Se qualcuno fosse mai incline a pensare che siamo davanti all’ennesimo paradosso del complicato puzzle libico, dove Roma, sempre vicina a Tripoli, viene surclassata da Parigi che flirtava con Khalifa Haftar, significa che proprio non comprende la situazione. E’ stata la capacità di Parigi di tenere buoni rapporti con l’altra metà della Libia ad aver influito sulla scelta del governo tripolino. Dbeibah sa benissimo che se non vuole essere presto spazzato via deve portare a casa un accordo fra le parti e rilanciare una prospettiva unitaria del paese. Mentre i collaboratori di Tajani sono intenti a ricordare i viaggi del presidente libico a Roma e si dicono sconcertati per la piega degli eventi, di fatti la bocciatura di Orlando è stata anche messa per iscritto, contrariamente alla prassi diplomatica e il governo, nella sua inesperienza di affari internazionali, nemmeno l’ha contestata, la Francia prende la testa della missione. Fa giusto pena l’ipotesi, che pure si è letta sulla stampa, per la quale Dbeibah “avrebbe avuto paura” di una persona come Orlando che forte del nuovo incarico avrebbe potuto spingere verso le elezioni e mettere fine alla situazione di instabilità. Mai Orlando avesse avuto una tale capacità i tripolini lo avrebbero fatto dittatore, non ambasciatore. La verità è che Tripoli ritiene la Francia indispensabile per affrontare le sue difficoltà, soprattutto dopo aver visto i passi compiuti dall’Italia su Tunisi. Perché la Francia non si è aggregata all’allegra comitiva guidata dall’onorevole Meloni e dal presidente von der Layen che porgeva i suoi salamelecchi a Saied? Perché i francesi che capiscono la politica estera si sono accorti che un simile comportamento avrebbe irritato la Libia, e geopoliticamente, oltre che economicamente, la Tunisia non conta un baffo rispetto alla Libia.

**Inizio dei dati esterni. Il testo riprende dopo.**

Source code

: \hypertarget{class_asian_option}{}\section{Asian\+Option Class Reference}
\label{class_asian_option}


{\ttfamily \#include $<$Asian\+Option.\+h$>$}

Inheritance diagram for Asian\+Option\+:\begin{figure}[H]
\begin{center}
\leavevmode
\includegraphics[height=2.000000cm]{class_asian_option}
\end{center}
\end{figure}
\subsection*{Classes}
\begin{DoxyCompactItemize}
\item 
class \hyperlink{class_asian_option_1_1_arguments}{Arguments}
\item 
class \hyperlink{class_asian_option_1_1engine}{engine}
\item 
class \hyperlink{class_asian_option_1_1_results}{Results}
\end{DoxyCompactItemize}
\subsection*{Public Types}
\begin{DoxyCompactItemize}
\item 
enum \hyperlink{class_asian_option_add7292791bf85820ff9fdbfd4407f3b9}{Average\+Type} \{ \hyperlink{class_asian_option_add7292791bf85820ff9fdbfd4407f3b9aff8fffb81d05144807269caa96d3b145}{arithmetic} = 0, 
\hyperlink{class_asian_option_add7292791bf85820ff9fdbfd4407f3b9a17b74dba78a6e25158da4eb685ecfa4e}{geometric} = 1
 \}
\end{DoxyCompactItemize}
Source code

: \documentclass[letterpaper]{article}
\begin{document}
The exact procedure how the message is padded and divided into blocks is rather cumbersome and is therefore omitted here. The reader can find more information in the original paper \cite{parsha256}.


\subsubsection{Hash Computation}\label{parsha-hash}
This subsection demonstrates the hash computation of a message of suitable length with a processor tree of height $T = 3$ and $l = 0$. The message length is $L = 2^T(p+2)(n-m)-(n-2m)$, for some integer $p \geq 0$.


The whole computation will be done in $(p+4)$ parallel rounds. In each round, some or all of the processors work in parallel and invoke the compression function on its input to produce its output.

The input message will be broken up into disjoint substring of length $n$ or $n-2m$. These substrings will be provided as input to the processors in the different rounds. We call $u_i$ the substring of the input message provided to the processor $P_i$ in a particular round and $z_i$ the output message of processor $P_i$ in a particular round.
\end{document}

Il duo Meloni Tajani si è comportato sullo scacchiere del Mediterraneo come dilettanti animati da buone intenzioni. Questo è solo il primo dei frutti che sono destinati a raccogliere, insieme alla torma di migranti che si è abbattuta sulle nostre coste mentre loro facevano gli splendidi. La Francia poi non è proprio un paese a cui si può pensare di pestare i piedi come se niente fosse. Mantiene relazioni e soprattutto ramificazioni in Africa che Meloni e Tajani nemmeno immaginano. Al colpo di Stato antifrancese in Niger, ha risposto il colpo di Stato filo francese in Gabon. Un segnale tangibile per tutta l’area post coloniale. Quando il governo italiano si era posto in una posizione interlocutoria con la giunta militare del Niger, i nostri soldati restano consegnati in caserma, i ribelli tutelano i nostri civili, l’ineffabile Tajani, la Francia riuniva l’Ecowas e oggi rinforza la sua posizione con il Gabon appunto. Si sta per aprire una partita letale, in ballo c’è l’uranio, e l’Italia va appresso al vaticano, bisogna salvare i migranti nel deserto. Lo Spirito Santo. Ci eravamo permessi di suggerire al governo di tenere stretti i rapporti con Parigi esattamente come avevano fatto Mattarella e Draghi. Manco a dirlo, cosa volete che conti la Francia per Meloni e Tajani? Adesso si inizia a vedere dove andranno a finire questi due colossi sorti sulle nostre sponde. Intanto si iniziano a misurare con il senso del ridicolo.